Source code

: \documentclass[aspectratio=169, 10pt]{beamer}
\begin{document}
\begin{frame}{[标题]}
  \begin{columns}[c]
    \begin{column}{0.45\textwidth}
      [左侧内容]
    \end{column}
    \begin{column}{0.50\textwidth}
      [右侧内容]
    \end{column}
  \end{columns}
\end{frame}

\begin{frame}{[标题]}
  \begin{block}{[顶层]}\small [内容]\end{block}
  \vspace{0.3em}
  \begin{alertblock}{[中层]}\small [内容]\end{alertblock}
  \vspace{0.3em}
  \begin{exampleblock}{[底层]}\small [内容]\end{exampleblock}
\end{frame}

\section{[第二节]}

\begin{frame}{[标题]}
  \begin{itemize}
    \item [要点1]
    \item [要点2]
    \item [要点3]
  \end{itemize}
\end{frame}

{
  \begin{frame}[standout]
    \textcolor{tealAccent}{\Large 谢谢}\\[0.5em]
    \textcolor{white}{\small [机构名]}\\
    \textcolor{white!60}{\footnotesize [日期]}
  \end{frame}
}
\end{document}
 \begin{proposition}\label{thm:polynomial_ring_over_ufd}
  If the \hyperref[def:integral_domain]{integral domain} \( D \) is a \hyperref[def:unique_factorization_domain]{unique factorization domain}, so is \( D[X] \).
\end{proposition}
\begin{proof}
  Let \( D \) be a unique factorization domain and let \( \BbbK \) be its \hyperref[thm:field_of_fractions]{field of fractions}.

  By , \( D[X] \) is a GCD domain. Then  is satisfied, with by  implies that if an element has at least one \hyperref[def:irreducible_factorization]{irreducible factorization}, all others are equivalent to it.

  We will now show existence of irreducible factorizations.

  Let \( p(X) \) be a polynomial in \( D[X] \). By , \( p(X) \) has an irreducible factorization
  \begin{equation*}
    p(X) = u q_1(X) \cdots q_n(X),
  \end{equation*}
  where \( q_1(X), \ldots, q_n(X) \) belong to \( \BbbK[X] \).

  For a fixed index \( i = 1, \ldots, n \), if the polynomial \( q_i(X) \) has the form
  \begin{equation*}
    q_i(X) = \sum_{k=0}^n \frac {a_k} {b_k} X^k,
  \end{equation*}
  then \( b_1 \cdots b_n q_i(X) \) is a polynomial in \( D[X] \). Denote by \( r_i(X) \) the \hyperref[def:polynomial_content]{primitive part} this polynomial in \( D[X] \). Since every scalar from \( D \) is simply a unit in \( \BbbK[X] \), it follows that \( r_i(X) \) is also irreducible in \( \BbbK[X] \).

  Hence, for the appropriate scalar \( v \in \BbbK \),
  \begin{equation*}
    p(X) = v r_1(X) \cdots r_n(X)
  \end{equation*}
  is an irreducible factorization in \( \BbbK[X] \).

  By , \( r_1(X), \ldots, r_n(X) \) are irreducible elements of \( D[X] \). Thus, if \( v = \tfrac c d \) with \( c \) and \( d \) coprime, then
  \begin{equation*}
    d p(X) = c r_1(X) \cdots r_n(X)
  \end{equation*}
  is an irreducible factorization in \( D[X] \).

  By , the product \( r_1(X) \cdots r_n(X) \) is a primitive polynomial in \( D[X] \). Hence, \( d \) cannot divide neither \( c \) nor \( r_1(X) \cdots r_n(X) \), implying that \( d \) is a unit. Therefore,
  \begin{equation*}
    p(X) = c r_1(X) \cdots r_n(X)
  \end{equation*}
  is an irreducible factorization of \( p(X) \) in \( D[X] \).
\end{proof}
:::::
• TASK PROMPT
Repeat the data in full. Nothing may be dropped or altered.

• OUTPUT OF THE EXERCISE
Source code

: \documentclass[aspectratio=169, 10pt]{beamer}
\begin{document}
\begin{frame}{[标题]}
  \begin{columns}[c]
    \begin{column}{0.45\textwidth}
      [左侧内容]
    \end{column}
    \begin{column}{0.50\textwidth}
      [右侧内容]
    \end{column}
  \end{columns}
\end{frame}

\begin{frame}{[标题]}
  \begin{block}{[顶层]}\small [内容]\end{block}
  \vspace{0.3em}
  \begin{alertblock}{[中层]}\small [内容]\end{alertblock}
  \vspace{0.3em}
  \begin{exampleblock}{[底层]}\small [内容]\end{exampleblock}
\end{frame}

\section{[第二节]}

\begin{frame}{[标题]}
  \begin{itemize}
    \item [要点1]
    \item [要点2]
    \item [要点3]
  \end{itemize}
\end{frame}

{
  \begin{frame}[standout]
    \textcolor{tealAccent}{\Large 谢谢}\\[0.5em]
    \textcolor{white}{\small [机构名]}\\
    \textcolor{white!60}{\footnotesize [日期]}
  \end{frame}
}
\end{document}
 \begin{proposition}\label{thm:polynomial_ring_over_ufd}
  If the \hyperref[def:integral_domain]{integral domain} \( D \) is a \hyperref[def:unique_factorization_domain]{unique factorization domain}, so is \( D[X] \).
\end{proposition}
\begin{proof}
  Let \( D \) be a unique factorization domain and let \( \BbbK \) be its \hyperref[thm:field_of_fractions]{field of fractions}.

  By , \( D[X] \) is a GCD domain. Then  is satisfied, with by  implies that if an element has at least one \hyperref[def:irreducible_factorization]{irreducible factorization}, all others are equivalent to it.

  We will now show existence of irreducible factorizations.

  Let \( p(X) \) be a polynomial in \( D[X] \). By , \( p(X) \) has an irreducible factorization
  \begin{equation*}
    p(X) = u q_1(X) \cdots q_n(X),
  \end{equation*}
  where \( q_1(X), \ldots, q_n(X) \) belong to \( \BbbK[X] \).

  For a fixed index \( i = 1, \ldots, n \), if the polynomial \( q_i(X) \) has the form
  \begin{equation*}
    q_i(X) = \sum_{k=0}^n \frac {a_k} {b_k} X^k,
  \end{equation*}
  then \( b_1 \cdots b_n q_i(X) \) is a polynomial in \( D[X] \). Denote by \( r_i(X) \) the \hyperref[def:polynomial_content]{primitive part} this polynomial in \( D[X] \). Since every scalar from \( D \) is simply a unit in \( \BbbK[X] \), it follows that \( r_i(X) \) is also irreducible in \( \BbbK[X] \).

  Hence, for the appropriate scalar \( v \in \BbbK \),
  \begin{equation*}
    p(X) = v r_1(X) \cdots r_n(X)
  \end{equation*}
  is an irreducible factorization in \( \BbbK[X] \).

  By , \( r_1(X), \ldots, r_n(X) \) are irreducible elements of \( D[X] \). Thus, if \( v = \tfrac c d \) with \( c \) and \( d \) coprime, then
  \begin{equation*}
    d p(X) = c r_1(X) \cdots r_n(X)
  \end{equation*}
  is an irreducible factorization in \( D[X] \).

  By , the product \( r_1(X) \cdots r_n(X) \) is a primitive polynomial in \( D[X] \). Hence, \( d \) cannot divide neither \( c \) nor \( r_1(X) \cdots r_n(X) \), implying that \( d \) is a unit. Therefore,
  \begin{equation*}
    p(X) = c r_1(X) \cdots r_n(X)
  \end{equation*}
  is an irreducible factorization of \( p(X) \) in \( D[X] \).
\end{proof}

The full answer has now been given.